Britain’s Celtic ‘Others’ have often sought to compare their status to that of its chief Imperial possession: India. In The Country and the City (1973), cultural critic Raymond Williams argued that India’s colonial literature shared equivalences within the “home islands”: “In Britain itself…the colonial process is so far back that it is in effect unrecorded, though there are late consequences of it in the rural literature of Scotland and Wales and especially of Ireland.” Is it legitimate to use the recent history of colonialism to understand the history of what Michael Hechter termed Britain’s ‘internal colonies’? Is there a relationship between ‘internal’ and ‘overseas’ colonies or is Williams over-dramatizing his Welsh experience? How do art and culture shed light on these questions? 

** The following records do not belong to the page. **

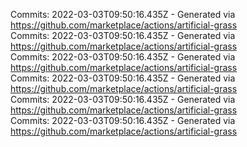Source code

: Commits: 2022-03-03T09:50:16.435Z - Generated via https://github.com/marketplace/actions/artificial-grass
<br>
Commits: 2022-03-03T09:50:16.435Z - Generated via https://github.com/marketplace/actions/artificial-grass
<br>
Commits: 2022-03-03T09:50:16.435Z - Generated via https://github.com/marketplace/actions/artificial-grass
<br>
Commits: 2022-03-03T09:50:16.435Z - Generated via https://github.com/marketplace/actions/artificial-grass
<br>
Commits: 2022-03-03T09:50:16.435Z - Generated via https://github.com/marketplace/actions/artificial-grass
<br>
Commits: 2022-03-03T09:50:16.435Z - Generated via https://github.com/marketplace/actions/artificial-grass
<br>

We solicit papers addressing this issue from various perspectives: by examining the colonial past of Britain with regard to one or more of the Celtic nations; by comparing and contrasting an aspect of South Asian artistic practice with work produced in one of the Celtic countries; by thinking about South Asian communities within Britain’s ‘internal colonies’ and their impact on art and/or identity; by exploring the connection between ‘imperial’ and ‘colonised’ subjectivities in ‘internal’ and ‘overseas’ colonies. We also welcome papers that examine how India and the Celtic nations have interacted historically, or how they continue to interact in the present. Does the Imperial legacy live on? Papers which deal with visual art and culture are encouraged, but we are keen to include proposals from outside art history (eg. literature, politics, history, economics).

Session Convenors:

Zehra Jumabhoy, University of Bristol

Daniel G. Williams, Swansea University


Hadi Baghaei Abchooyeh, Swansea University

Odes of the ‘Other’: Mir Qamar al-Din Minnat’s Poetic Depictions of an Englishman, a Scot, and a Welshman in 18th-Century India

This paper proposes to analyse three remarkable qaṣīdas composed by the eminent Persian poet Mir Qamar al-Din Minnat (d.unknown), each dedicated to a notable British figure of the 18th century: the Englishman Richard Johnson (1753-1807), the Scot Warren Hastings (1732-1818), and the Welsh Sir William Jones (1746-1794). These qaṣīdas, found in Minnat’s Divan (BL, Or. 6633), offer a unique lens through which to view the cultural and political dynamics of the time. By comparing the poet’s perspectives on these three distinct national identities, the paper seeks to uncover deeper insights into the cross-cultural interactions and perceptions prevalent in the late Mughal era.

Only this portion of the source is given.